TRY IT —
Without the images, write out the entries word for word.
------
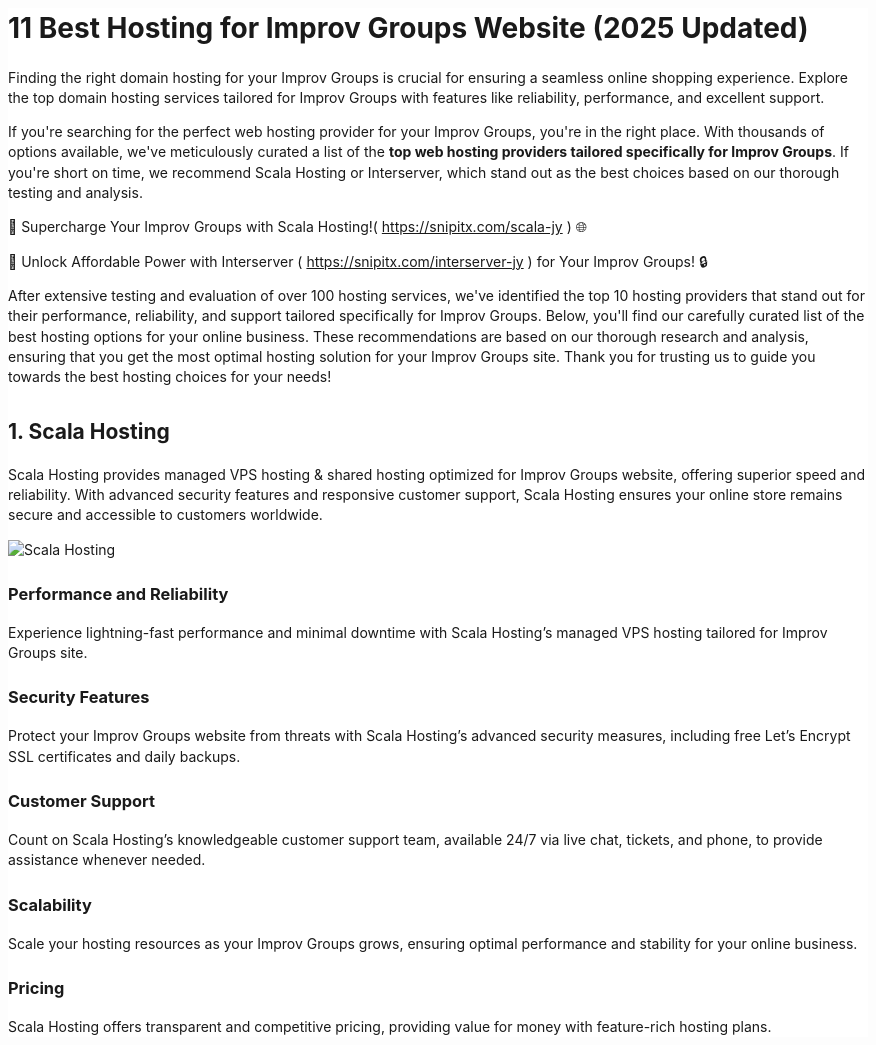 # 11 Best Hosting for Improv Groups Website (2025 Updated)

Finding the right domain hosting for your Improv Groups is crucial for ensuring a seamless online shopping experience. Explore the top domain hosting services tailored for Improv Groups with features like reliability, performance, and excellent support.

If you're searching for the perfect web hosting provider for your Improv Groups, you're in the right place. With thousands of options available, we've meticulously curated a list of the **top web hosting providers tailored specifically for Improv Groups**. If you're short on time, we recommend Scala Hosting or Interserver, which stand out as the best choices based on our thorough testing and analysis.

🚀 Supercharge Your Improv Groups with Scala Hosting!( https://snipitx.com/scala-jy ) 🌐 

💸 Unlock Affordable Power with Interserver ( https://snipitx.com/interserver-jy ) for Your Improv Groups! 🔒

After extensive testing and evaluation of over 100 hosting services, we've identified the top 10 hosting providers that stand out for their performance, reliability, and support tailored specifically for Improv Groups. Below, you'll find our carefully curated list of the best hosting options for your online business. These recommendations are based on our thorough research and analysis, ensuring that you get the most optimal hosting solution for your Improv Groups site. Thank you for trusting us to guide you towards the best hosting choices for your needs!

## 1. Scala Hosting

Scala Hosting provides managed VPS hosting & shared hosting optimized for Improv Groups website, offering superior speed and reliability. With advanced security features and responsive customer support, Scala Hosting ensures your online store remains secure and accessible to customers worldwide.

![Scala Hosting](https://i.imgur.com/uJ5JIK3.png "Scala Web Hosting")

### Performance and Reliability
Experience lightning-fast performance and minimal downtime with Scala Hosting’s managed VPS hosting tailored for Improv Groups site.

### Security Features
Protect your Improv Groups website from threats with Scala Hosting’s advanced security measures, including free Let’s Encrypt SSL certificates and daily backups.

### Customer Support
Count on Scala Hosting’s knowledgeable customer support team, available 24/7 via live chat, tickets, and phone, to provide assistance whenever needed.

### Scalability
Scale your hosting resources as your Improv Groups grows, ensuring optimal performance and stability for your online business.

### Pricing
Scala Hosting offers transparent and competitive pricing, providing value for money with feature-rich hosting plans.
------
WRITTEN RESPONSE —
 # 11 Best Hosting for Improv Groups Website (2025 Updated)

Finding the right domain hosting for your Improv Groups is crucial for ensuring a seamless online shopping experience. Explore the top domain hosting services tailored for Improv Groups with features like reliability, performance, and excellent support.

If you're searching for the perfect web hosting provider for your Improv Groups, you're in the right place. With thousands of options available, we've meticulously curated a list of the **top web hosting providers tailored specifically for Improv Groups**. If you're short on time, we recommend Scala Hosting or Interserver, which stand out as the best choices based on our thorough testing and analysis.

🚀 Supercharge Your Improv Groups with Scala Hosting!( https://snipitx.com/scala-jy ) 🌐 

💸 Unlock Affordable Power with Interserver ( https://snipitx.com/interserver-jy ) for Your Improv Groups! 🔒

After extensive testing and evaluation of over 100 hosting services, we've identified the top 10 hosting providers that stand out for their performance, reliability, and support tailored specifically for Improv Groups. Below, you'll find our carefully curated list of the best hosting options for your online business. These recommendations are based on our thorough research and analysis, ensuring that you get the most optimal hosting solution for your Improv Groups site. Thank you for trusting us to guide you towards the best hosting choices for your needs!

## 1. Scala Hosting

Scala Hosting provides managed VPS hosting & shared hosting optimized for Improv Groups website, offering superior speed and reliability. With advanced security features and responsive customer support, Scala Hosting ensures your online store remains secure and accessible to customers worldwide.

![Scala Hosting](https://i.imgur.com/uJ5JIK3.png "Scala Web Hosting")

### Performance and Reliability
Experience lightning-fast performance and minimal downtime with Scala Hosting’s managed VPS hosting tailored for Improv Groups site.

### Security Features
Protect your Improv Groups website from threats with Scala Hosting’s advanced security measures, including free Let’s Encrypt SSL certificates and daily backups.

### Customer Support
Count on Scala Hosting’s knowledgeable customer support team, available 24/7 via live chat, tickets, and phone, to provide assistance whenever needed.

### Scalability
Scale your hosting resources as your Improv Groups grows, ensuring optimal performance and stability for your online business.

### Pricing
Scala Hosting offers transparent and competitive pricing, providing value for money with feature-rich hosting plans.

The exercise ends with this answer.